Collected data
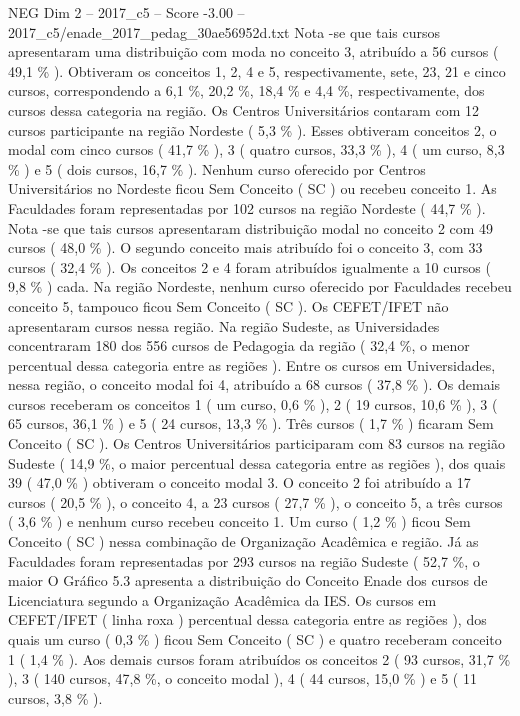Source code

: \begin{textsample}{NEG Dim 2 – 2017\_c5 – Score -3.00 – 2017\_c5/enade\_2017\_pedag\_30ae56952d.txt}
Nota -se que tais cursos apresentaram uma distribuição com moda no conceito 3, atribuído a 56 cursos ( 49,1 \% ).
Obtiveram os conceitos 1, 2, 4 e 5, respectivamente, sete, 23, 21 e cinco cursos, correspondendo a 6,1 \%, 20,2 \%, 18,4 \% e 4,4 \%, respectivamente, dos cursos dessa categoria na região.
Os Centros Universitários contaram com 12 cursos participante na região Nordeste ( 5,3 \% ).
Esses obtiveram conceitos 2, o modal com cinco cursos ( 41,7 \% ), 3 ( quatro cursos, 33,3 \% ), 4 ( um curso, 8,3 \% ) e 5 ( dois cursos, 16,7 \% ).
Nenhum curso oferecido por Centros Universitários no Nordeste ficou Sem Conceito ( SC ) ou recebeu conceito 1.
As Faculdades foram representadas por 102 cursos na região Nordeste ( 44,7 \% ).
Nota -se que tais cursos apresentaram distribuição modal no conceito 2 com 49 cursos ( 48,0 \% ).
O segundo conceito mais atribuído foi o conceito 3, com 33 cursos ( 32,4 \% ).
Os conceitos 2 e 4 foram atribuídos igualmente a 10 cursos ( 9,8 \% ) cada.
Na região Nordeste, nenhum curso oferecido por Faculdades recebeu conceito 5, tampouco ficou Sem Conceito ( SC ).
Os CEFET/IFET não apresentaram cursos nessa região.
Na região Sudeste, as Universidades concentraram 180 dos 556 cursos de Pedagogia da região ( 32,4 \%, o menor percentual dessa categoria entre as regiões ).
Entre os cursos em Universidades, nessa região, o conceito modal foi 4, atribuído a 68 cursos ( 37,8 \% ).
Os demais cursos receberam os conceitos 1 ( um curso, 0,6 \% ), 2 ( 19 cursos, 10,6 \% ), 3 ( 65 cursos, 36,1 \% ) e 5 ( 24 cursos, 13,3 \% ).
Três cursos ( 1,7 \% ) ficaram Sem Conceito ( SC ).
Os Centros Universitários participaram com 83 cursos na região Sudeste ( 14,9 \%, o maior percentual dessa categoria entre as regiões ), dos quais 39 ( 47,0 \% ) obtiveram o conceito modal 3.
O conceito 2 foi atribuído a 17 cursos ( 20,5 \% ), o conceito 4, a 23 cursos ( 27,7 \% ), o conceito 5, a três cursos ( 3,6 \% ) e nenhum curso recebeu conceito 1.
Um curso ( 1,2 \% ) ficou Sem Conceito ( SC ) nessa combinação de Organização Acadêmica e região.
Já as Faculdades foram representadas por 293 cursos na região Sudeste ( 52,7 \%, o maior O Gráfico 5.3 apresenta a distribuição do Conceito Enade dos cursos de Licenciatura segundo a Organização Acadêmica da IES.
Os cursos em CEFET/IFET ( linha roxa ) percentual dessa categoria entre as regiões ), dos quais um curso ( 0,3 \% ) ficou Sem Conceito ( SC ) e quatro receberam conceito 1 ( 1,4 \% ).
Aos demais cursos foram atribuídos os conceitos 2 ( 93 cursos, 31,7 \% ), 3 ( 140 cursos, 47,8 \%, o conceito modal ), 4 ( 44 cursos, 15,0 \% ) e 5 ( 11 cursos, 3,8 \% ).

\end{textsample}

*WORK TO COMPLETE*.
Beginning at the line that holds "Entre os cursos", write out word for word each line through the end of the records.

*OUTPUT OF THE EXERCISE*.
Entre os cursos em Universidades, nessa região, o conceito modal foi 4, atribuído a 68 cursos ( 37,8 \% ).
Os demais cursos receberam os conceitos 1 ( um curso, 0,6 \% ), 2 ( 19 cursos, 10,6 \% ), 3 ( 65 cursos, 36,1 \% ) e 5 ( 24 cursos, 13,3 \% ).
Três cursos ( 1,7 \% ) ficaram Sem Conceito ( SC ).
Os Centros Universitários participaram com 83 cursos na região Sudeste ( 14,9 \%, o maior percentual dessa categoria entre as regiões ), dos quais 39 ( 47,0 \% ) obtiveram o conceito modal 3.
O conceito 2 foi atribuído a 17 cursos ( 20,5 \% ), o conceito 4, a 23 cursos ( 27,7 \% ), o conceito 5, a três cursos ( 3,6 \% ) e nenhum curso recebeu conceito 1.
Um curso ( 1,2 \% ) ficou Sem Conceito ( SC ) nessa combinação de Organização Acadêmica e região.
Já as Faculdades foram representadas por 293 cursos na região Sudeste ( 52,7 \%, o maior O Gráfico 5.3 apresenta a distribuição do Conceito Enade dos cursos de Licenciatura segundo a Organização Acadêmica da IES.
Os cursos em CEFET/IFET ( linha roxa ) percentual dessa categoria entre as regiões ), dos quais um curso ( 0,3 \% ) ficou Sem Conceito ( SC ) e quatro receberam conceito 1 ( 1,4 \% ).
Aos demais cursos foram atribuídos os conceitos 2 ( 93 cursos, 31,7 \% ), 3 ( 140 cursos, 47,8 \%, o conceito modal ), 4 ( 44 cursos, 15,0 \% ) e 5 ( 11 cursos, 3,8 \% ).

\end{textsample}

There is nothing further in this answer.